The Commodity Trading Market:: History Goes Modern
59Many terms are used when referring to the stock market. Some of the most confusing terms used are “futures” and “commodities”. Although they sound complicated, they are actually simple terms when you understand their meanings.
A commodity refers to tangible goods. To be a commodity, the actual item must physically exist. This might refer to everyday items such as oil, corn, soybeans and gold. Regardless of value, all physical items are referred to as commodities.
Does this mean a Wall Street mogul brings a barrel of beans to the table to get the best price for his goods?
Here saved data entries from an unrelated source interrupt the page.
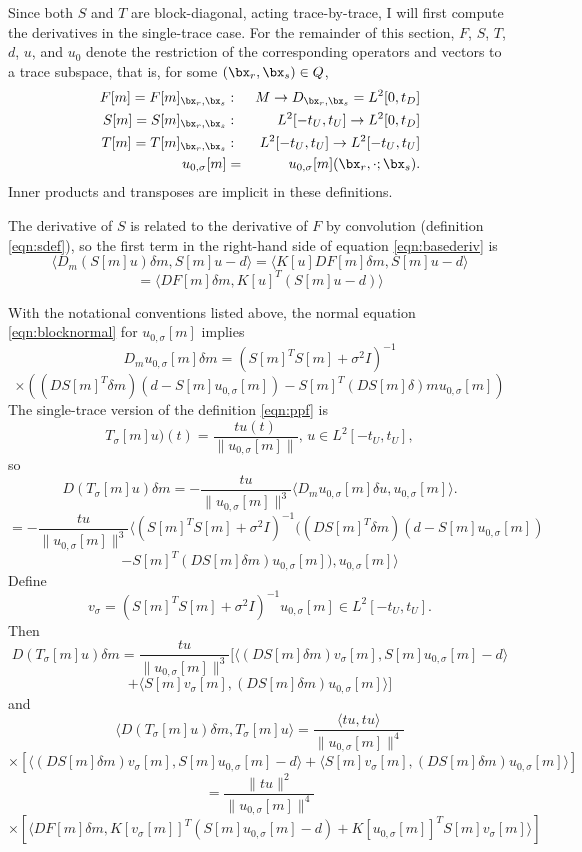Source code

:Since both $S$ and $T$ are block-diagonal, acting trace-by-trace, I
will first compute the derivatives in the single-trace case. For the
remainder of this section, $F$, $S$, $T$, $d$, $u$, and $u_0$ denote
the restriction of the corresponding operators and vectors to a trace subspace, that is, for some $(\bx_r,\bx_s) \in Q$,
\begin{eqnarray*}
  F[m] = F[m]_{\bx_r,\bx_s}&: & M \rightarrow D_{\bx_r,\bx_s} =
                 L^2[0,t_D] \\
  S[m] = S[m]_{\bx_r,\bx_s}&: & L^2[-t_U,t_U] \rightarrow L^2[0,t_D] \\
  T[m] = T[m]_{\bx_r,\bx_s}&: & L^2[-t_U,t_U] \rightarrow L^2[-t_U,t_U] \\
  u_{0,\sigma}[m] &=& u_{0,\sigma}[m](\bx_r,\cdot;\bx_s).
\end{eqnarray*}
Inner products and transposes are implicit in these definitions.

The derivative of $S$ is related to the derivative of $F$ by
convolution (definition \ref{eqn:sdef}), so the first term in the
right-hand side of equation \ref{eqn:basederiv} is
\[
  \langle D_m(S[m]u)\delta m, S[m]u-d \rangle = \langle
  K[u]DF[m]\delta m, S[m]u-d \rangle
\]
\begin{equation}
  \label{eqn:resderiv}
  = \langle DF[m]\delta m, K[u]^T(S[m]u-d) \rangle
\end{equation}

With the notational conventions listed above, the normal equation \ref{eqn:blocknormal} for $u_{0,\sigma}[m]$ implies
\[
  D_mu_{0,\sigma}[m] \delta m = (S[m]^TS[m] + \sigma^2I)^{-1}
\]
\begin{equation}
  \label{eqn:blockderiv}
  \times ((DS[m]^{T}\delta m) (d - S[m]u_{0,\sigma}[m]) - S[m]^T(DS[m]\delta) m u_{0,\sigma}[m])
\end{equation}
The single-trace version of the definition \ref{eqn:ppf} is
\[
  T_{\sigma}[m]u)(t) = \frac{t u(t)}{\|u_{0,\sigma}[m]\|},\,u \in L^2[-t_U,t_U],
\]
so
\[
D(T_{\sigma}[m] u)\delta m = -\frac{t u}{\|u_{0,\sigma}[m]\|^3}\langle D_mu_{0,\sigma}[m]\delta u, u_{0,\sigma}[m]\rangle.
\]
\[
  =-\frac{t u}{\|u_{0,\sigma}[m]\|^3}\langle  (S[m]^TS[m] +
  \sigma^2I)^{-1}((DS[m]^{T}\delta m) (d - S[m]u_{0,\sigma}[m])
\]
\[
   - S[m]^T(DS[m]\delta m) u_{0,\sigma}[m]), u_{0,\sigma}[m] \rangle
\]
Define
\begin{equation}
  \label{eqn:defvsigma}
  v_{\sigma} = (S[m]^TS[m]+ \sigma^2I)^{-1} u_{0,\sigma}[m] \in
  L^2[-t_U,t_U].
\end{equation}
Then
\[
  D(T_{\sigma}[m] u)\delta m =
  \frac{t u}{\|u_{0,\sigma}[m]\|^3}[\langle (DS[m]\delta
  m)v_{\sigma}[m], S[m]u_{0,\sigma}[m]-d\rangle
\]
\[+
  \langle S[m]v_{\sigma}[m], (DS[m]\delta m) u_{0,\sigma}[m] \rangle ]
\]
and
\[
  \langle D(T_{\sigma}[m]u)\delta m, T_{\sigma}[m]u\rangle =
\frac{\langle t u, tu \rangle}{\|u_{0,\sigma}[m]\|^4}
\]
\[
\times [\langle (DS[m]\delta
  m)v_{\sigma}[m], S[m]u_{0,\sigma}[m]-d\rangle
+
  \langle S[m]v_{\sigma}[m], (DS[m]\delta m) u_{0,\sigma}[m] \rangle ]
\]
\[
  = \frac {\|t u\|^2}{\|u_{0,\sigma}[m]\|^4}
\]
\[
  \times [\langle DF[m]\delta m, K[v_{\sigma}[m]]^T(S[m]u_{0,\sigma}[m]-d)
+
K[u_{0,\sigma}[m]]^T S[m]v_{\sigma}[m]\rangle ]
\]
This would certainly be impractical although people traded wares this way in centuries gone by. While modern commodity traders do trade actual items, they relies on “futures” trading. This makes it easier to conduct trades on Wall Street without having the actual wares on hand. Futures trading involves potential crops that are traded by contract for the year ahead.
The commodity trading market has three different types of investors – commercial investors, large speculators and small speculators. Let's consider the various investors and how they do business:
Commercial investors are large companies that trade in a certain commodity so they can produce a particular product. For example, many products can be made from a single corn crop. A large farm operation produces corn crops. The corn will be sold fresh, frozen, canned and as corn oil. Some of the crop will be made into feed for livestock such as cattle. From one singular commodity, several new products are made. Typically these different products are traded as separate stock forms for various parent corporations. A trained commodity trading expert will be able to made an educated guess about which crops will have a good year. The trader will also have an idea about which crops may fail based on production, climate and other conditions.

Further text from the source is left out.